Bingo.  This is one of the main reasons.


Another reason may be to integrate your turbogears app with an
existing site that runs PHP.  Since you can't run two servers on the
same port and running a public service on a non-standard port is...
well...  non-standard, proxying/WSGI/SCGI is the way to go.


In addition to all of the above, I like it for the following reasons:

    1. Deploying your application as a WSGI application allows you
       to take advantage of all of the great WSGI middleware that
       is starting to crop up.

    2. Using SCGI means that you aren't running behind a threaded
       python-based web server.  I don't want to get into too many
       religious wars here, but a forking server should be much much
       faster than a proxy to a threaded python server.  If the built
       in web server was asyncore-based, I might change my tune here,
       but I still like the separation of concerns that SCGI brings.

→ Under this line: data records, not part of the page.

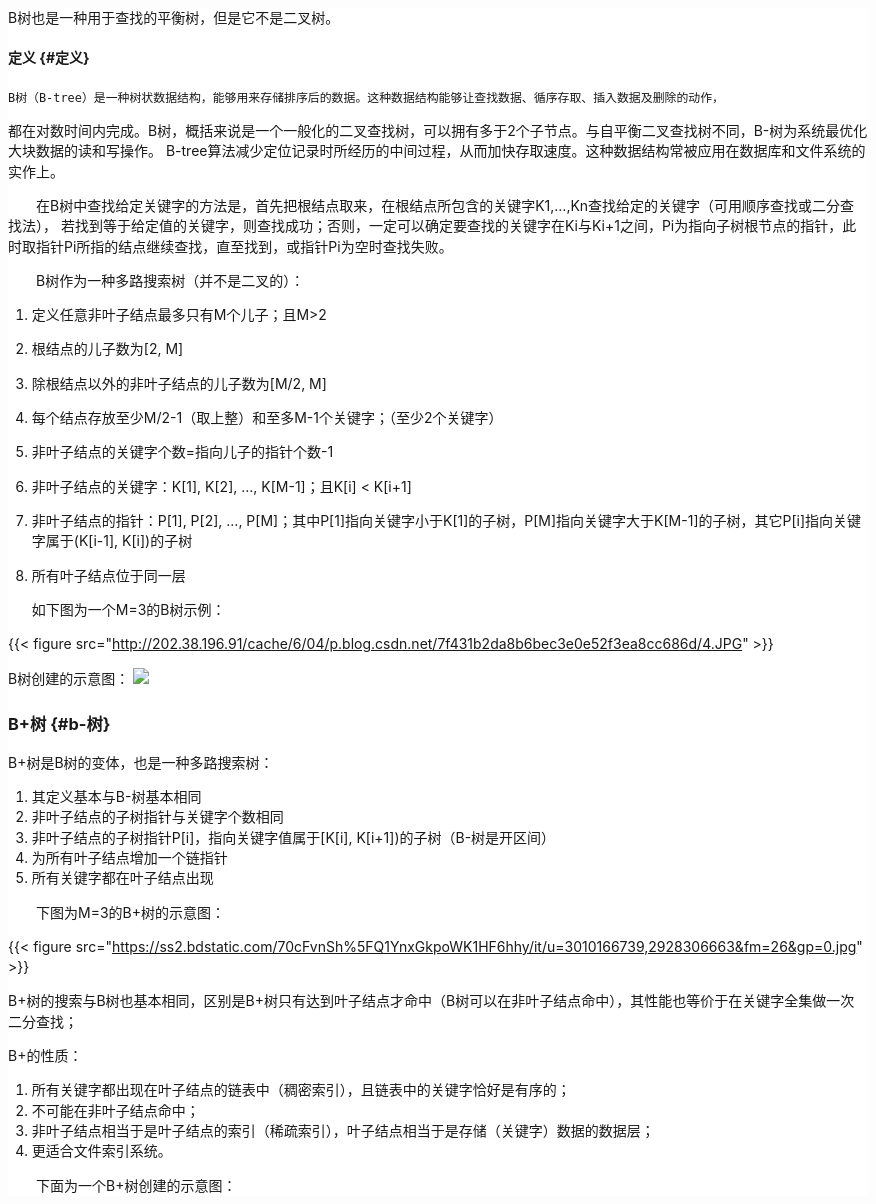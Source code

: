 B树也是一种用于查找的平衡树，但是它不是二叉树。


#### 定义 {#定义}

    B树（B-tree）是一种树状数据结构，能够用来存储排序后的数据。这种数据结构能够让查找数据、循序存取、插入数据及删除的动作，
都在对数时间内完成。B树，概括来说是一个一般化的二叉查找树，可以拥有多于2个子节点。与自平衡二叉查找树不同，B-树为系统最优化大块数据的读和写操作。
B-tree算法减少定位记录时所经历的中间过程，从而加快存取速度。这种数据结构常被应用在数据库和文件系统的实作上。

　　在B树中查找给定关键字的方法是，首先把根结点取来，在根结点所包含的关键字K1,…,Kn查找给定的关键字（可用顺序查找或二分查找法），
若找到等于给定值的关键字，则查找成功；否则，一定可以确定要查找的关键字在Ki与Ki+1之间，Pi为指向子树根节点的指针，此时取指针Pi所指的结点继续查找，直至找到，或指针Pi为空时查找失败。

　　B树作为一种多路搜索树（并不是二叉的）：

1.  定义任意非叶子结点最多只有M个儿子；且M>2
2.  根结点的儿子数为[2, M]
3.  除根结点以外的非叶子结点的儿子数为[M/2, M]
4.  每个结点存放至少M/2-1（取上整）和至多M-1个关键字；（至少2个关键字）
5.  非叶子结点的关键字个数=指向儿子的指针个数-1
6.  非叶子结点的关键字：K[1], K[2], …, K[M-1]；且K[i] < K[i+1]
7.  非叶子结点的指针：P[1], P[2], …, P[M]；其中P[1]指向关键字小于K[1]的子树，P[M]指向关键字大于K[M-1]的子树，其它P[i]指向关键字属于(K[i-1], K[i])的子树
8.  所有叶子结点位于同一层

    如下图为一个M=3的B树示例：

{{< figure src="http://202.38.196.91/cache/6/04/p.blog.csdn.net/7f431b2da8b6bec3e0e52f3ea8cc686d/4.JPG" >}}

B树创建的示意图：
![](http://pjeixegpj.bkt.clouddn.com/7cc829d3gy1fh5p12mz57g20qm06d4qq.gif)


### B+树 {#b-树}

B+树是B树的变体，也是一种多路搜索树：

1.  其定义基本与B-树基本相同
2.  非叶子结点的子树指针与关键字个数相同
3.  非叶子结点的子树指针P[i]，指向关键字值属于[K[i], K[i+1])的子树（B-树是开区间）
4.  为所有叶子结点增加一个链指针
5.  所有关键字都在叶子结点出现

　　下图为M=3的B+树的示意图：

{{< figure src="https://ss2.bdstatic.com/70cFvnSh%5FQ1YnxGkpoWK1HF6hhy/it/u=3010166739,2928306663&fm=26&gp=0.jpg" >}}

B+树的搜索与B树也基本相同，区别是B+树只有达到叶子结点才命中（B树可以在非叶子结点命中），其性能也等价于在关键字全集做一次二分查找；

B+的性质：

1.  所有关键字都出现在叶子结点的链表中（稠密索引），且链表中的关键字恰好是有序的；
2.  不可能在非叶子结点命中；
3.  非叶子结点相当于是叶子结点的索引（稀疏索引），叶子结点相当于是存储（关键字）数据的数据层；
4.  更适合文件索引系统。

　　下面为一个B+树创建的示意图：
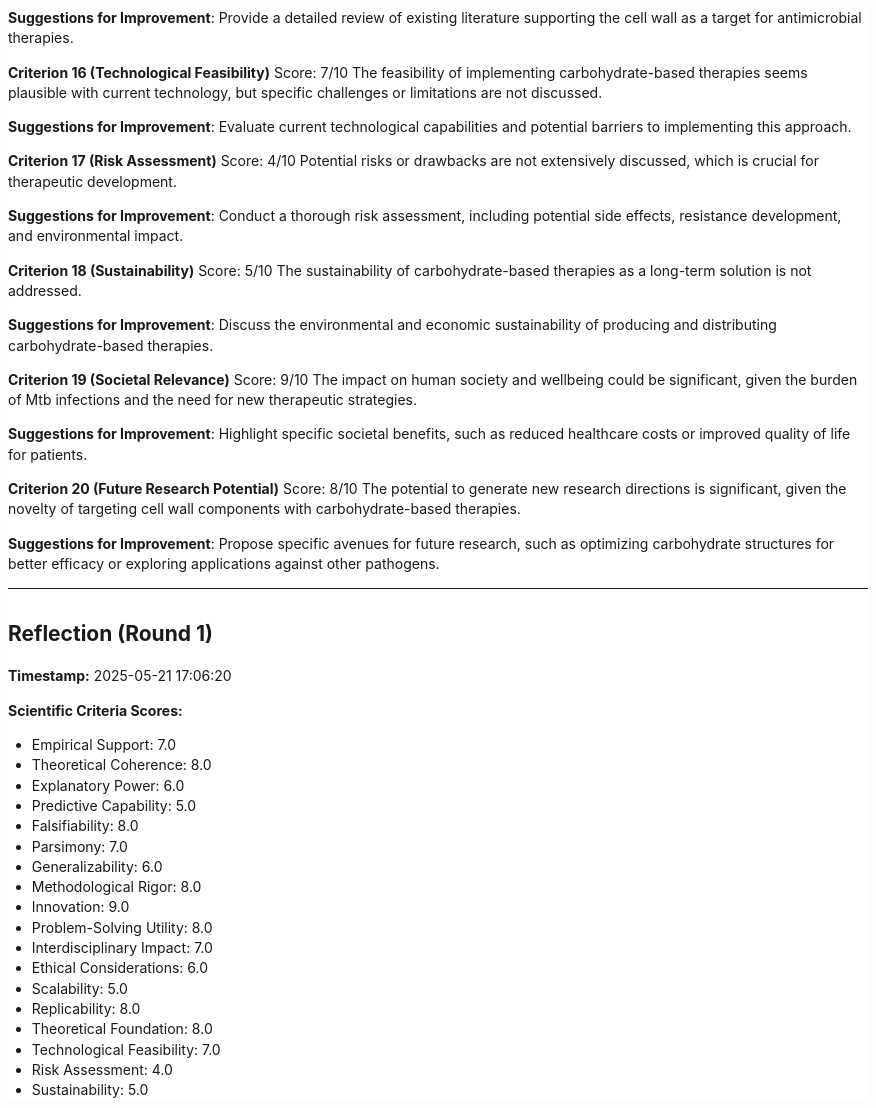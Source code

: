 **Suggestions for Improvement**: Provide a detailed review of existing literature supporting the cell wall as a target for antimicrobial therapies.

**Criterion 16 (Technological Feasibility)**
Score: 7/10
The feasibility of implementing carbohydrate-based therapies seems plausible with current technology, but specific challenges or limitations are not discussed.

**Suggestions for Improvement**: Evaluate current technological capabilities and potential barriers to implementing this approach.

**Criterion 17 (Risk Assessment)**
Score: 4/10
Potential risks or drawbacks are not extensively discussed, which is crucial for therapeutic development.

**Suggestions for Improvement**: Conduct a thorough risk assessment, including potential side effects, resistance development, and environmental impact.

**Criterion 18 (Sustainability)**
Score: 5/10
The sustainability of carbohydrate-based therapies as a long-term solution is not addressed.

**Suggestions for Improvement**: Discuss the environmental and economic sustainability of producing and distributing carbohydrate-based therapies.

**Criterion 19 (Societal Relevance)**
Score: 9/10
The impact on human society and wellbeing could be significant, given the burden of Mtb infections and the need for new therapeutic strategies.

**Suggestions for Improvement**: Highlight specific societal benefits, such as reduced healthcare costs or improved quality of life for patients.

**Criterion 20 (Future Research Potential)**
Score: 8/10
The potential to generate new research directions is significant, given the novelty of targeting cell wall components with carbohydrate-based therapies.

**Suggestions for Improvement**: Propose specific avenues for future research, such as optimizing carbohydrate structures for better efficacy or exploring applications against other pathogens.



---

## Reflection (Round 1)

**Timestamp:** 2025-05-21 17:06:20

**Scientific Criteria Scores:**

- Empirical Support: 7.0
- Theoretical Coherence: 8.0
- Explanatory Power: 6.0
- Predictive Capability: 5.0
- Falsifiability: 8.0
- Parsimony: 7.0
- Generalizability: 6.0
- Methodological Rigor: 8.0
- Innovation: 9.0
- Problem-Solving Utility: 8.0
- Interdisciplinary Impact: 7.0
- Ethical Considerations: 6.0
- Scalability: 5.0
- Replicability: 8.0
- Theoretical Foundation: 8.0
- Technological Feasibility: 7.0
- Risk Assessment: 4.0
- Sustainability: 5.0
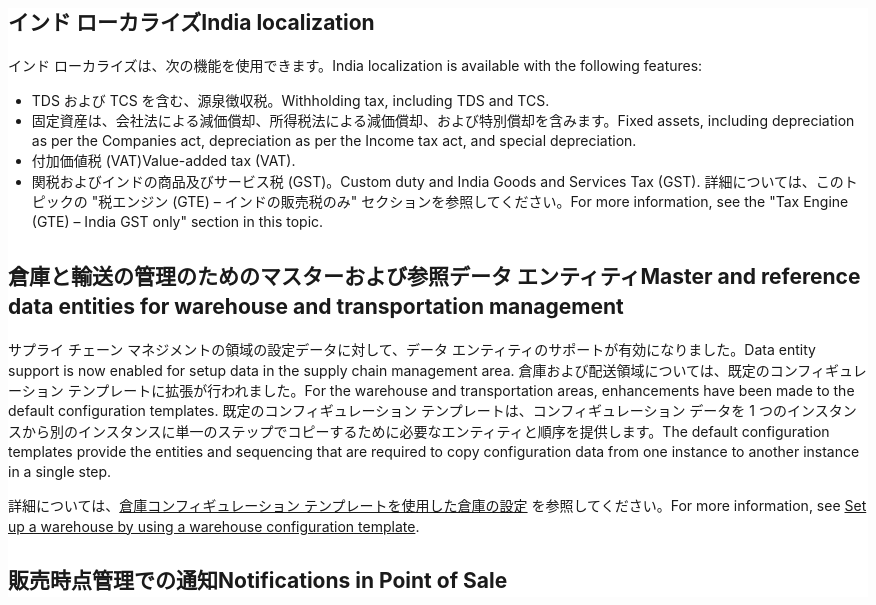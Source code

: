 ## <a name="india-localization"></a><span data-ttu-id="f61a2-205">インド ローカライズ</span><span class="sxs-lookup"><span data-stu-id="f61a2-205">India localization</span></span>

<span data-ttu-id="f61a2-206">インド ローカライズは、次の機能を使用できます。</span><span class="sxs-lookup"><span data-stu-id="f61a2-206">India localization is available with the following features:</span></span>

- <span data-ttu-id="f61a2-207">TDS および TCS を含む、源泉徴収税。</span><span class="sxs-lookup"><span data-stu-id="f61a2-207">Withholding tax, including TDS and TCS.</span></span>
- <span data-ttu-id="f61a2-208">固定資産は、会社法による減価償却、所得税法による減価償却、および特別償却を含みます。</span><span class="sxs-lookup"><span data-stu-id="f61a2-208">Fixed assets, including depreciation as per the Companies act, depreciation as per the Income tax act, and special depreciation.</span></span>
- <span data-ttu-id="f61a2-209">付加価値税 (VAT)</span><span class="sxs-lookup"><span data-stu-id="f61a2-209">Value-added tax (VAT).</span></span>
- <span data-ttu-id="f61a2-210">関税およびインドの商品及びサービス税 (GST)。</span><span class="sxs-lookup"><span data-stu-id="f61a2-210">Custom duty and India Goods and Services Tax (GST).</span></span> <span data-ttu-id="f61a2-211">詳細については、このトピックの "税エンジン (GTE) – インドの販売税のみ" セクションを参照してください。</span><span class="sxs-lookup"><span data-stu-id="f61a2-211">For more information, see the "Tax Engine (GTE) – India GST only" section in this topic.</span></span>

## <a name="master-and-reference-data-entities-for-warehouse-and-transportation-management"></a><span data-ttu-id="f61a2-212">倉庫と輸送の管理のためのマスターおよび参照データ エンティティ</span><span class="sxs-lookup"><span data-stu-id="f61a2-212">Master and reference data entities for warehouse and transportation management</span></span>

<span data-ttu-id="f61a2-213">サプライ チェーン マネジメントの領域の設定データに対して、データ エンティティのサポートが有効になりました。</span><span class="sxs-lookup"><span data-stu-id="f61a2-213">Data entity support is now enabled for setup data in the supply chain management area.</span></span> <span data-ttu-id="f61a2-214">倉庫および配送領域については、既定のコンフィギュレーション テンプレートに拡張が行われました。</span><span class="sxs-lookup"><span data-stu-id="f61a2-214">For the warehouse and transportation areas, enhancements have been made to the default configuration templates.</span></span> <span data-ttu-id="f61a2-215">既定のコンフィギュレーション テンプレートは、コンフィギュレーション データを 1 つのインスタンスから別のインスタンスに単一のステップでコピーするために必要なエンティティと順序を提供します。</span><span class="sxs-lookup"><span data-stu-id="f61a2-215">The default configuration templates provide the entities and sequencing that are required to copy configuration data from one instance to another instance in a single step.</span></span>

<span data-ttu-id="f61a2-216">詳細については、[倉庫コンフィギュレーション テンプレートを使用した倉庫の設定](https://docs.microsoft.com/dynamics365/unified-operations/supply-chain/inventory/warehouse-template) を参照してください。</span><span class="sxs-lookup"><span data-stu-id="f61a2-216">For more information, see [Set up a warehouse by using a warehouse configuration template](https://docs.microsoft.com/dynamics365/unified-operations/supply-chain/inventory/warehouse-template).</span></span>

## <a name="notifications-in-point-of-sale"></a><span data-ttu-id="f61a2-217">販売時点管理での通知</span><span class="sxs-lookup"><span data-stu-id="f61a2-217">Notifications in Point of Sale</span></span>
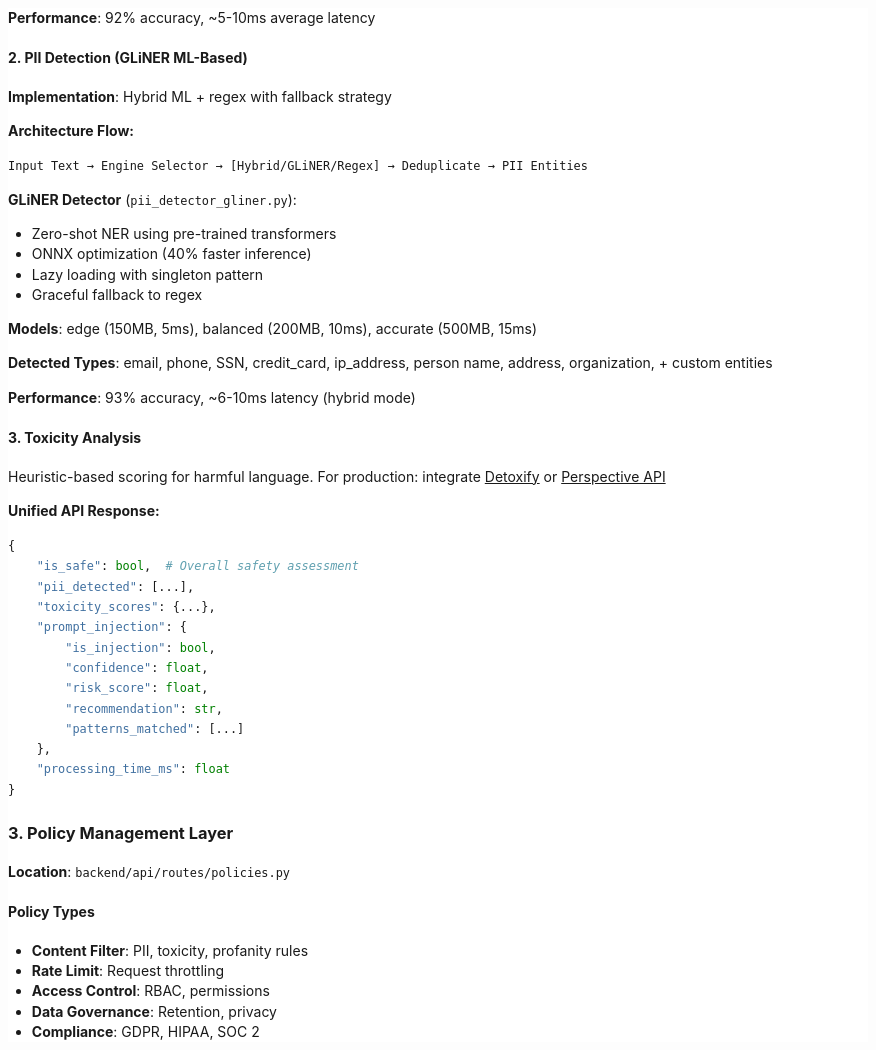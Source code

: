 **Performance**: 92% accuracy, ~5-10ms average latency

#### 2. PII Detection (GLiNER ML-Based)

**Implementation**: Hybrid ML + regex with fallback strategy

**Architecture Flow:**
```
Input Text → Engine Selector → [Hybrid/GLiNER/Regex] → Deduplicate → PII Entities
```

**GLiNER Detector** (`pii_detector_gliner.py`):
- Zero-shot NER using pre-trained transformers
- ONNX optimization (40% faster inference)
- Lazy loading with singleton pattern
- Graceful fallback to regex

**Models**: edge (150MB, 5ms), balanced (200MB, 10ms), accurate (500MB, 15ms)

**Detected Types**: email, phone, SSN, credit_card, ip_address, person name, address, organization, + custom entities

**Performance**: 93% accuracy, ~6-10ms latency (hybrid mode)

#### 3. Toxicity Analysis
Heuristic-based scoring for harmful language. For production: integrate [Detoxify](https://github.com/unitaryai/detoxify) or [Perspective API](https://perspectiveapi.com/)

**Unified API Response:**
```python
{
    "is_safe": bool,  # Overall safety assessment
    "pii_detected": [...],
    "toxicity_scores": {...},
    "prompt_injection": {
        "is_injection": bool,
        "confidence": float,
        "risk_score": float,
        "recommendation": str,
        "patterns_matched": [...]
    },
    "processing_time_ms": float
}
```

### 3. Policy Management Layer

**Location**: `backend/api/routes/policies.py`

#### Policy Types
- **Content Filter**: PII, toxicity, profanity rules
- **Rate Limit**: Request throttling
- **Access Control**: RBAC, permissions
- **Data Governance**: Retention, privacy
- **Compliance**: GDPR, HIPAA, SOC 2
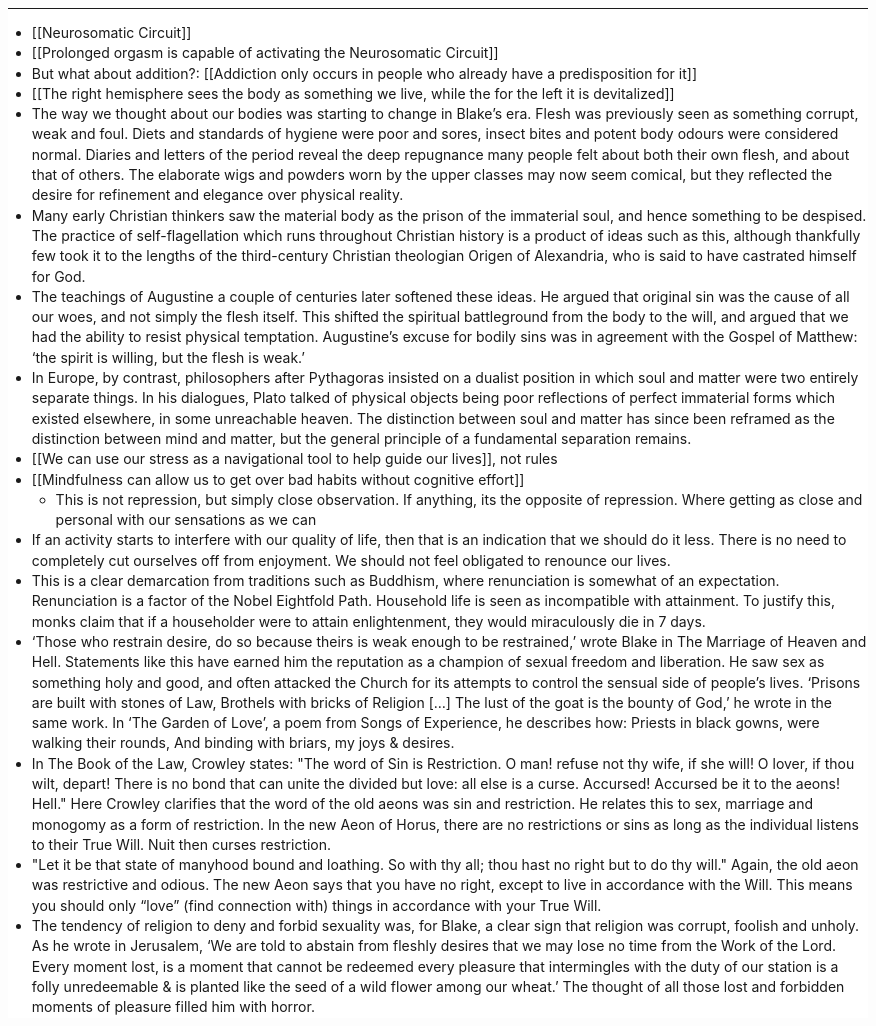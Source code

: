 ----

- [[Neurosomatic Circuit]]
- [[Prolonged orgasm is capable of activating the Neurosomatic Circuit]]
- But what about addition?: [[Addiction only occurs in people who already have a predisposition for it]]
- [[The right hemisphere sees the body as something we live, while the for the left it is devitalized]]
- The way we thought about our bodies was starting to change in Blake’s era. Flesh was previously seen as something corrupt, weak and foul. Diets and standards of hygiene were poor and sores, insect bites and potent body odours were considered normal. Diaries and letters of the period reveal the deep repugnance many people felt about both their own flesh, and about that of others. The elaborate wigs and powders worn by the upper classes may now seem comical, but they reflected the desire for refinement and elegance over physical reality.
- Many early Christian thinkers saw the material body as the prison of the immaterial soul, and hence something to be despised. The practice of self-flagellation which runs throughout Christian history is a product of ideas such as this, although thankfully few took it to the lengths of the third-century Christian theologian Origen of Alexandria, who is said to have castrated himself for God.
- The teachings of Augustine a couple of centuries later softened these ideas. He argued that original sin was the cause of all our woes, and not simply the flesh itself. This shifted the spiritual battleground from the body to the will, and argued that we had the ability to resist physical temptation. Augustine’s excuse for bodily sins was in agreement with the Gospel of Matthew: ‘the spirit is willing, but the flesh is weak.’
- In Europe, by contrast, philosophers after Pythagoras insisted on a dualist position in which soul and matter were two entirely separate things. In his dialogues, Plato talked of physical objects being poor reflections of perfect immaterial forms which existed elsewhere, in some unreachable heaven. The distinction between soul and matter has since been reframed as the distinction between mind and matter, but the general principle of a fundamental separation remains.
- [[We can use our stress as a navigational tool to help guide our lives]], not rules
- [[Mindfulness can allow us to get over bad habits without cognitive effort]]
     - This is not repression, but simply close observation. If anything, its the opposite of repression. Where getting as close and personal with our sensations as we can
- If an activity starts to interfere with our quality of life, then that is an indication that we should do it less. There is no need to completely cut ourselves off from enjoyment. We should not feel obligated to renounce our lives.
- This is a clear demarcation from traditions such as Buddhism, where renunciation is somewhat of an expectation. Renunciation is a factor of the Nobel Eightfold Path. Household life is seen as incompatible with attainment. To justify this, monks claim that if a householder were to attain enlightenment, they would miraculously die in 7 days.
- ‘Those who restrain desire, do so because theirs is weak enough to be restrained,’ wrote Blake in The Marriage of Heaven and Hell. Statements like this have earned him the reputation as a champion of sexual freedom and liberation. He saw sex as something holy and good, and often attacked the Church for its attempts to control the sensual side of people’s lives. ‘Prisons are built with stones of Law, Brothels with bricks of Religion […] The lust of the goat is the bounty of God,’ he wrote in the same work. In ‘The Garden of Love’, a poem from Songs of Experience, he describes how: Priests in black gowns, were walking their rounds, And binding with briars, my joys & desires.
- In The Book of the Law, Crowley states: "The word of Sin is Restriction. O man! refuse not thy wife, if she will! O lover, if thou wilt, depart! There is no bond that can unite the divided but love: all else is a curse. Accursed! Accursed be it to the aeons! Hell." Here Crowley clarifies that the word of the old aeons was sin and restriction. He relates this to sex, marriage and monogomy as a form of restriction. In the new Aeon of Horus, there are no restrictions or sins as long as the individual listens to their True Will. Nuit then curses restriction. 
- "Let it be that state of manyhood bound and loathing. So with thy all; thou hast no right but to do thy will." Again, the old aeon was restrictive and odious. The new Aeon says that you have no right, except to live in accordance with the Will. This means you should only “love” (find connection with) things in accordance with your True Will. 
- The tendency of religion to deny and forbid sexuality was, for Blake, a clear sign that religion was corrupt, foolish and unholy. As he wrote in Jerusalem, ‘We are told to abstain from fleshly desires that we may lose no time from the Work of the Lord. Every moment lost, is a moment that cannot be redeemed every pleasure that intermingles with the duty of our station is a folly unredeemable & is planted like the seed of a wild flower among our wheat.’ The thought of all those lost and forbidden moments of pleasure filled him with horror.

Ideally, I would like it to work like the Ruby on Rails FastCGI dispatcher, so that you don't have to run a CherryPy server at all. The web server would just fire-up processes as it needed them, and it would handle all of the load balancing, etc. This makes it a lot easier to scale, and a TON easier to configure. I don't know enough about the internals of CherryPy to know if this is feasible. Kevin, do you know?

TurboGears is pretty great, and is moving forward very quickly, but I think deployment is still a place where it could be improved.

Kevin, you mentioned that Python Paste is included with TurboGears. Does it include its own SCGI server that could be used in place of flup? I couldn't figure out how to use Paste with TurboGears. Maybe Ian Bicking could chime in here with how Paste could be integrated into TurboGears?